Instructions to follow:
Copy nothing past the line containing "la ciudad: mayor". Transcribe every line of the listing below up to and including it, from the first, except pictures.
= Beginning of Section =
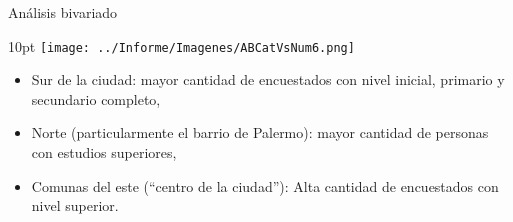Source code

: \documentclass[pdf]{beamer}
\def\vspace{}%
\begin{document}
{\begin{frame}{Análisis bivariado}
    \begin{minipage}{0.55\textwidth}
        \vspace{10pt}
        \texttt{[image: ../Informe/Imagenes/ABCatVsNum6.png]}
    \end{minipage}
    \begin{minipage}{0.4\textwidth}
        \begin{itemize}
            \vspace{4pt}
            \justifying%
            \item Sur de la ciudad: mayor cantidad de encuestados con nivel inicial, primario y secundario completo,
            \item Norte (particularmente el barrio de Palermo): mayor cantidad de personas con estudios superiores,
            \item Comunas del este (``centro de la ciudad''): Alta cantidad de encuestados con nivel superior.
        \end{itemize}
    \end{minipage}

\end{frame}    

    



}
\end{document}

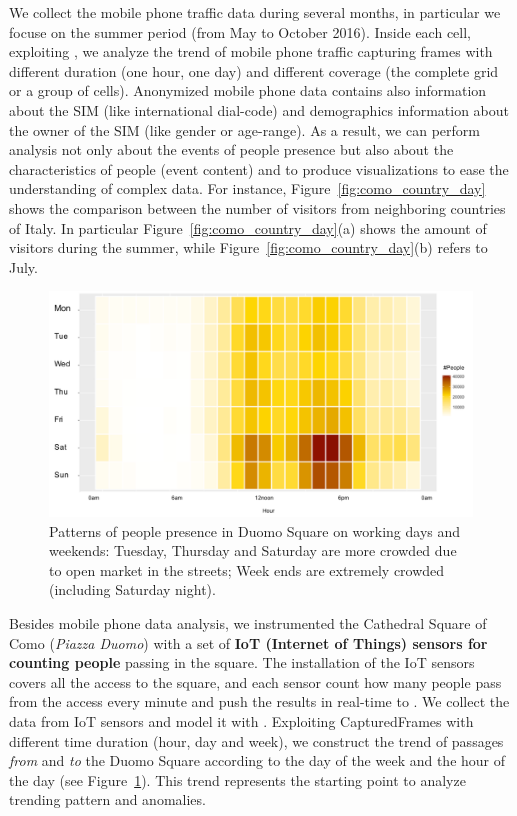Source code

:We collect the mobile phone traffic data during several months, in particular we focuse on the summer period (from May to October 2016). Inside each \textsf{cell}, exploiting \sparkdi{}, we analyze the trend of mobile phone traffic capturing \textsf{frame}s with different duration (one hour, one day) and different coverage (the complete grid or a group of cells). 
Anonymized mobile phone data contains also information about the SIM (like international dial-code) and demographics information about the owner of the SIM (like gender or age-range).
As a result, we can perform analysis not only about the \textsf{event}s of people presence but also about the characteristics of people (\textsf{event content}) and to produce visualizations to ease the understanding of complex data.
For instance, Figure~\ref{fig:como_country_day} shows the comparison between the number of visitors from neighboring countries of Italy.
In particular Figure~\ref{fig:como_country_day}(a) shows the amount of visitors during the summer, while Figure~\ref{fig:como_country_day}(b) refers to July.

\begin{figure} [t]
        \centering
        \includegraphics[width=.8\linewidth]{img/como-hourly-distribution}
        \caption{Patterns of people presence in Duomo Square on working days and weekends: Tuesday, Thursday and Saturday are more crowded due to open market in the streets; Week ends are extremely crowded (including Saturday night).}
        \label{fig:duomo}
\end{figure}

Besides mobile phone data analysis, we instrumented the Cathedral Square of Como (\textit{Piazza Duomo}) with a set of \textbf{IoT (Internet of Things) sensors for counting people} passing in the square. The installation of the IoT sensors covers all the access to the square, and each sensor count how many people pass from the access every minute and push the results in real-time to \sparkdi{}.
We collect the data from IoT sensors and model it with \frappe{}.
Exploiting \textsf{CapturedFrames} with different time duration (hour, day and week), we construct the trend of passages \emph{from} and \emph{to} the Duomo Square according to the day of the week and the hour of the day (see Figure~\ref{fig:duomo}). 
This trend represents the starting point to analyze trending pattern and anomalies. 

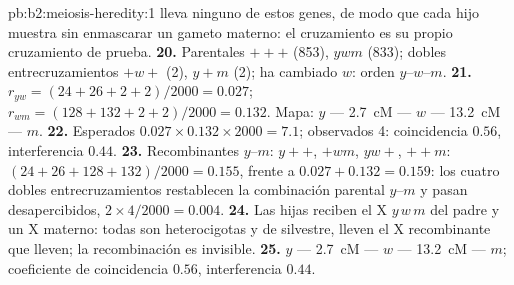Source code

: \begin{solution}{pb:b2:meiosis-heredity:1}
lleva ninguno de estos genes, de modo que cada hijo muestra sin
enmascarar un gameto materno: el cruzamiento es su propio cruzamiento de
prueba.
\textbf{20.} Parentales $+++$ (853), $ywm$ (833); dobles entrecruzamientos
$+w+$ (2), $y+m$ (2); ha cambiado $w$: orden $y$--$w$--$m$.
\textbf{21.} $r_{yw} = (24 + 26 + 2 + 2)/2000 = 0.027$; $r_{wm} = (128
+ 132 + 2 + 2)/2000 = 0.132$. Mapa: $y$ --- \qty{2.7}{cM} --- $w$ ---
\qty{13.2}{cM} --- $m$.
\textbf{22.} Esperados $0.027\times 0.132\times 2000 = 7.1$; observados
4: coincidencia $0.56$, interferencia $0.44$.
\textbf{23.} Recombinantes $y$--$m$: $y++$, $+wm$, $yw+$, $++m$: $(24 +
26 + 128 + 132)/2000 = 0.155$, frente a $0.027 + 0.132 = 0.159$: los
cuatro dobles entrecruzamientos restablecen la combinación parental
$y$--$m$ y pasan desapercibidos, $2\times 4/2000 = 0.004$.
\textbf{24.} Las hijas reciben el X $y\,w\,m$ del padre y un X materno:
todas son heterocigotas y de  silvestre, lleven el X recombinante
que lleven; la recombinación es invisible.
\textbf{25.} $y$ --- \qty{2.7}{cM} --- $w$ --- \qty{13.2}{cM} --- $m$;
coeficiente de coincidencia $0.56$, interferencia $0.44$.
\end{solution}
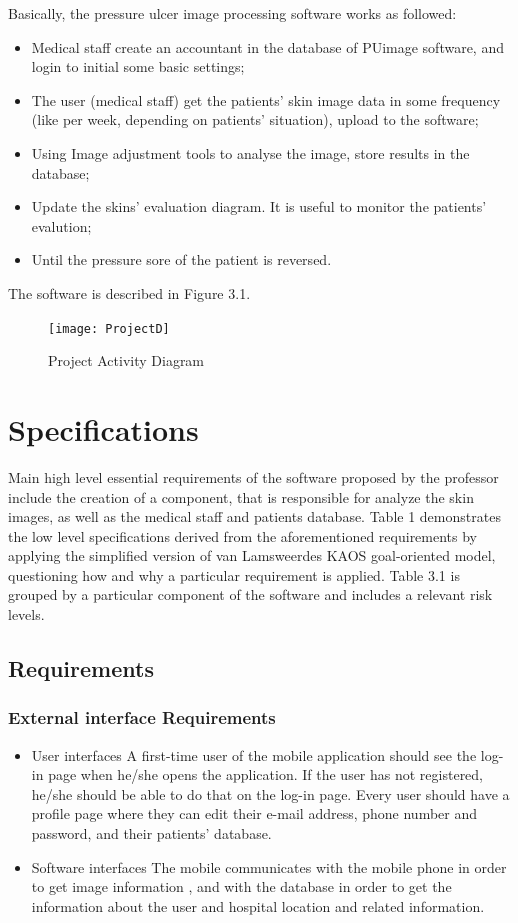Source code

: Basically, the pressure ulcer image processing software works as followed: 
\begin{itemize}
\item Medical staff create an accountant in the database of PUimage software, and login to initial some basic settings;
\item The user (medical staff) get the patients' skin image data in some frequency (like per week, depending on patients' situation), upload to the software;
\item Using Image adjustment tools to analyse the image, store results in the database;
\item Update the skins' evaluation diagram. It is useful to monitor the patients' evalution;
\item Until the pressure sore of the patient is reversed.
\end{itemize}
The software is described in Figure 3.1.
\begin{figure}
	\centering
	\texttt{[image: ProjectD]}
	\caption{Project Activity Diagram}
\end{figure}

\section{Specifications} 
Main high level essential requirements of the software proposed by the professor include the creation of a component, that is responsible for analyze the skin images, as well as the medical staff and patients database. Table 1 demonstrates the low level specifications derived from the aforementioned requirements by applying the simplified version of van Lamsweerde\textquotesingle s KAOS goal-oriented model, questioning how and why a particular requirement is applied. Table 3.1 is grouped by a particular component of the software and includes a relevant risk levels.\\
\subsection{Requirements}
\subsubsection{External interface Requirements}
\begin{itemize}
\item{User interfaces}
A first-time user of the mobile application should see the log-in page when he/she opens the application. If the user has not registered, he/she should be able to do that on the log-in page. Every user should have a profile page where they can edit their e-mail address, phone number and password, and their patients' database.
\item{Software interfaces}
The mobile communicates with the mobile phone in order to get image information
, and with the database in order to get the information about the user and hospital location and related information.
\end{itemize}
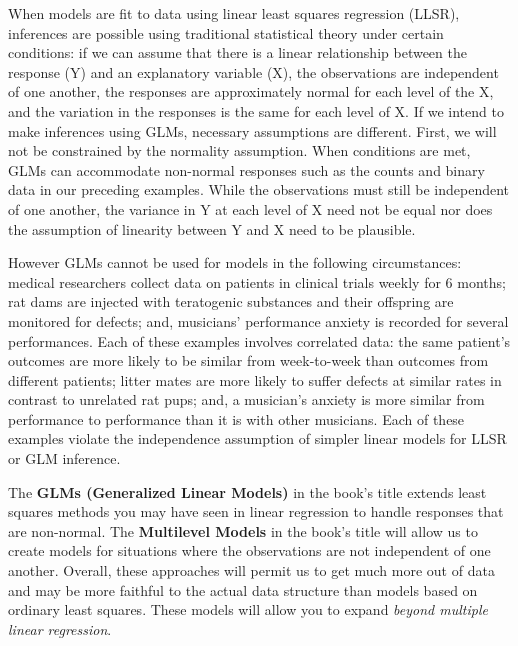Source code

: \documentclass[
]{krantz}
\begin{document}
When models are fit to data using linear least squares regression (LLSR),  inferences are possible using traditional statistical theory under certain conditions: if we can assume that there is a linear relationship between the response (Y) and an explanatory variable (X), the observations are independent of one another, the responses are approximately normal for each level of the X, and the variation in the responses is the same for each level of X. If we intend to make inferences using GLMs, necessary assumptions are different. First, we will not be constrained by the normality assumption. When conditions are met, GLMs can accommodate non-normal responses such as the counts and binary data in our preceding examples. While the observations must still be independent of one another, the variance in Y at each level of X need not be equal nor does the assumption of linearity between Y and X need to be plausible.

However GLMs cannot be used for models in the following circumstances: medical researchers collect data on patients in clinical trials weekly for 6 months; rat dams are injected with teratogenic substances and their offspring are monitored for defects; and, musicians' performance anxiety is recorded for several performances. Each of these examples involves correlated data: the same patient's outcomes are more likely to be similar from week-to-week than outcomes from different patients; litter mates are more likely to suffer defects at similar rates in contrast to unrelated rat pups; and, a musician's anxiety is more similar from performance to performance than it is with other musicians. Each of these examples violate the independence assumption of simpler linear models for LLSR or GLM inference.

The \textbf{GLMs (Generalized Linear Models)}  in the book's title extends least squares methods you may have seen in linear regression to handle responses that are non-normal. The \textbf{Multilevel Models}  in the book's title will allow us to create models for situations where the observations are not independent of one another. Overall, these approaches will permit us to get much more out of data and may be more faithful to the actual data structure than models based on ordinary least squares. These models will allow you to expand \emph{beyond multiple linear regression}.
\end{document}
= End of Section =
Solved problem:
Source code

: \documentclass[pdf]{beamer}
\def\vspace{}%
\begin{document}
{\begin{frame}{Análisis bivariado}
    \begin{minipage}{0.55\textwidth}
        \vspace{10pt}
        \texttt{[image: ../Informe/Imagenes/ABCatVsNum6.png]}
    \end{minipage}
    \begin{minipage}{0.4\textwidth}
        \begin{itemize}
            \vspace{4pt}
            \justifying%
            \item Sur de la ciudad: mayor cantidad de encuestados con nivel inicial, primario y secundario completo,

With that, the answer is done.